THE INPUT
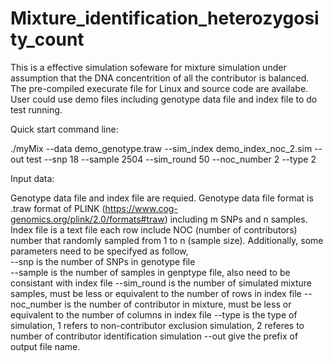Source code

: # Mixture_identification_heterozygosity_count

This is a effective simulation sofeware for mixture simulation under assumption that the DNA concentrition of all the contributor is balanced. 
The pre-compiled execurate file for Linux and source code are availabe. User could use demo files including genotype data file and index file to do test running.


Quick start command line:

./myMix --data demo_genotype.traw --sim_index demo_index_noc_2.sim --out test --snp 18 --sample 2504 --sim_round 50 --noc_number 2  --type 2


Input data:

Genotype data file and index file are requied.
Genotype data file format is .traw format of PLINK (https://www.cog-genomics.org/plink/2.0/formats#traw) including m SNPs and n samples.
Index file is a text file each row include NOC (number of contributors) number that randomly sampled from 1 to n (sample size).
Additionally, some parameters need to be specifyed as follow, <br />
--snp is the number of SNPs in genotype file <br />
--sample is the number of samples in genptype file, also need to be consistant with index file
--sim_round is the number of simulated mixture samples, must be less or equivalent to the number of rows in index file
--noc_number is the number of contributor in mixture, must be less or equivalent to the number of columns in index file
--type is the type of simulation, 1 refers to non-contributor exclusion simulation, 2 referes to number of contributor identification simulation
--out give the prefix of output file name.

TASK DIRECTIONS
From the line holding "--snp is the" through the last line above, reproduce each line exactly and add nothing.

RESULT OF THE EXERCISE
--snp is the number of SNPs in genotype file <br />
--sample is the number of samples in genptype file, also need to be consistant with index file
--sim_round is the number of simulated mixture samples, must be less or equivalent to the number of rows in index file
--noc_number is the number of contributor in mixture, must be less or equivalent to the number of columns in index file
--type is the type of simulation, 1 refers to non-contributor exclusion simulation, 2 referes to number of contributor identification simulation
--out give the prefix of output file name.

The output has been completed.